Das kompakte Modul hat eine ziemlich vollständige Ausstattung. Beide Kanäle sind technisch identisch und verfügen über eigene Gain- und Volume-Regler sowie dreibandige Tone-Stacks. Hinzu kommt eine individuelle Umschaltung zwischen Crunch- und Lead-Kanal. So kann man Crunch und Lead kombinieren oder auch doppelt nutzen, z.B. für Rhythmus und Solo mit ähnlicher Gain-Intensität, aber unterschiedlichen Lautstärken. Großartig. Aufgrund des kompakten Formats sind die Regler konstruktionsbedingt recht klein. Dafür profitiert man aber von der hohen Flexibilität. Abgesehen vom fehlenden Clean-Kanal, der ohnehin nicht das Aushängeschild des Originals ist, übertrifft das Modul das Original sogar durch die zwei Equalizer und die individuelle Umschaltung zwischen Crunch- und Lead-Modus. Und Clean-Kanäle gibt es in Form anderer Module.

Naturgemäß ist die Verwendung des Produkts auf die eigenen Synergy-Produkte beschränkt. Hinzu kommen MTS-kompatible Amps und Preamps von Egnater und Randall, bei denen teilweise nur ein Kanal genutzt werden kann.

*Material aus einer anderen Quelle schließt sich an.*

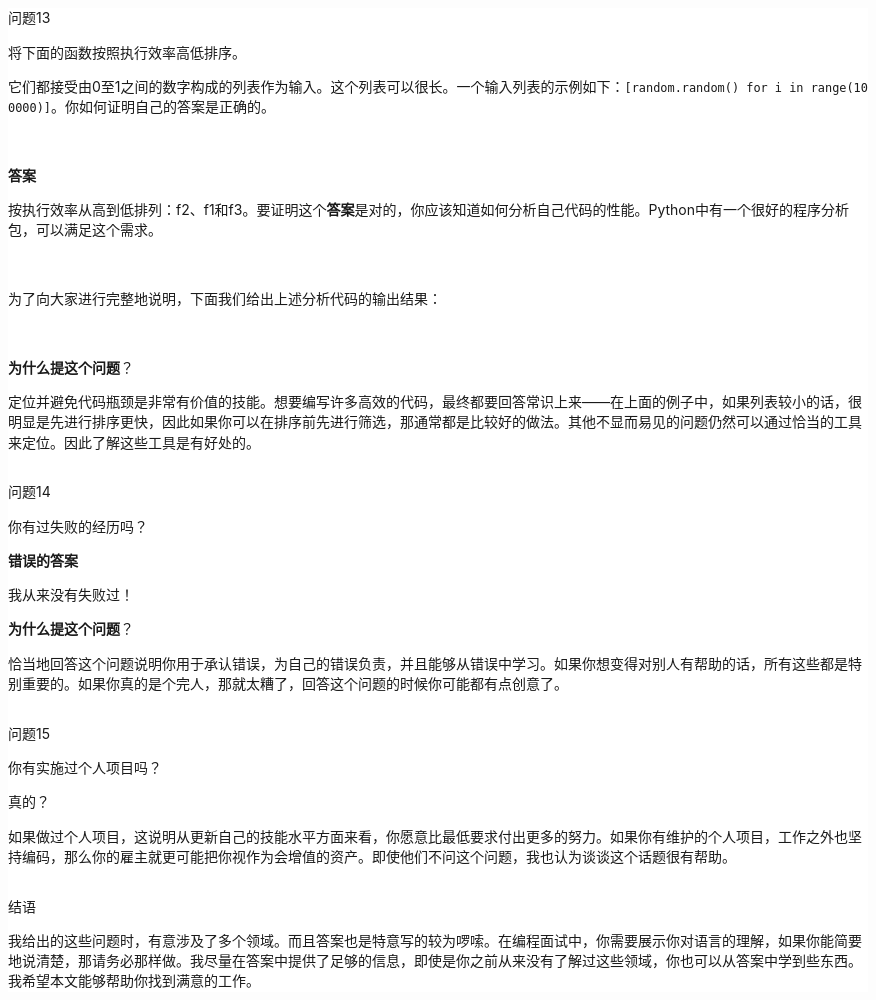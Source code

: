 ## 

问题13

将下面的函数按照执行效率高低排序。

它们都接受由0至1之间的数字构成的列表作为输入。这个列表可以很长。一个输入列表的示例如下：`[random.random() for i in range(100000)]`。你如何证明自己的答案是正确的。

![img](data:image/gif;base64,iVBORw0KGgoAAAANSUhEUgAAAAEAAAABCAYAAAAfFcSJAAAADUlEQVQImWNgYGBgAAAABQABh6FO1AAAAABJRU5ErkJggg==)

**答案**

按执行效率从高到低排列：f2、f1和f3。要证明这个**答案**是对的，你应该知道如何分析自己代码的性能。Python中有一个很好的程序分析包，可以满足这个需求。

![img](data:image/gif;base64,iVBORw0KGgoAAAANSUhEUgAAAAEAAAABCAYAAAAfFcSJAAAADUlEQVQImWNgYGBgAAAABQABh6FO1AAAAABJRU5ErkJggg==)

为了向大家进行完整地说明，下面我们给出上述分析代码的输出结果：

![img](data:image/gif;base64,iVBORw0KGgoAAAANSUhEUgAAAAEAAAABCAYAAAAfFcSJAAAADUlEQVQImWNgYGBgAAAABQABh6FO1AAAAABJRU5ErkJggg==)

**为什么提这个问题**？

定位并避免代码瓶颈是非常有价值的技能。想要编写许多高效的代码，最终都要回答常识上来——在上面的例子中，如果列表较小的话，很明显是先进行排序更快，因此如果你可以在排序前先进行筛选，那通常都是比较好的做法。其他不显而易见的问题仍然可以通过恰当的工具来定位。因此了解这些工具是有好处的。

## 

问题14

你有过失败的经历吗？

**错误的答案**

我从来没有失败过！

**为什么提这个问题**？

恰当地回答这个问题说明你用于承认错误，为自己的错误负责，并且能够从错误中学习。如果你想变得对别人有帮助的话，所有这些都是特别重要的。如果你真的是个完人，那就太糟了，回答这个问题的时候你可能都有点创意了。

## 

问题15

你有实施过个人项目吗？

真的？

如果做过个人项目，这说明从更新自己的技能水平方面来看，你愿意比最低要求付出更多的努力。如果你有维护的个人项目，工作之外也坚持编码，那么你的雇主就更可能把你视作为会增值的资产。即使他们不问这个问题，我也认为谈谈这个话题很有帮助。

## 

结语

我给出的这些问题时，有意涉及了多个领域。而且答案也是特意写的较为啰嗦。在编程面试中，你需要展示你对语言的理解，如果你能简要地说清楚，那请务必那样做。我尽量在答案中提供了足够的信息，即使是你之前从来没有了解过这些领域，你也可以从答案中学到些东西。我希望本文能够帮助你找到满意的工作。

Da sich die Eingangsstufe nicht in den Modulen befindet, ist diese im Verstärker vordefiniert. Während Egnater und Randall mit festen Kathodenwerten arbeiteten, ist genau dieser Parameter bei den Synergy-Produkten in drei Werten schaltbar. Die Synergy-Module verfügen daher über einen Schalter auf der Platine, der beim Aufruf des Moduls eine entsprechende Information an den Rahmen übermittelt. Voreingestellt ist ein Widerstand von 1,8 kOhm und ein Kondensator von 1 µf. Damit liegt er zwischen den klassischen Werten von Fender und Marshall. Dieser Schalter kann natürlich auch zur Klangformung verwendet werden. Wählt man z.B. die „Marshall-Position“, so erhält man einen strafferen Bassbereich.

KLANG

Meines Erachtens sollte man sich von der Vorstellung verabschieden, dass eine solche Vorstufe per se völlig identisch mit einem Vollverstärker klingt. Eventuelle Unterschiede sind neben den kaum vermeidbaren schaltungstechnischen und bauteilspezifischen Anpassungen an das Kompaktformat vor allem auf die zugehörige Endstufe zurückzuführen. Diese ist bei den Vollverstärkern Syn-30 und Syn-50 in Form von 6L6-Röhren vorgegeben und bei den Vorstufen Syn-1 und Syn-2 zunächst undefiniert. Ob man sich für eine kompakte Fryette Power Station, den Return eines Dual Rectifiers ohne negative Rückkopplung der Endstufe oder die legendären VHT 2150 mit KT88-Bestückung entscheidet, macht natürlich einen Unterschied. Dazu bietet das Peavey-Original in der Endstufe neben dem Presence-Regler auch einen regelbaren Bassanteil (Resonance).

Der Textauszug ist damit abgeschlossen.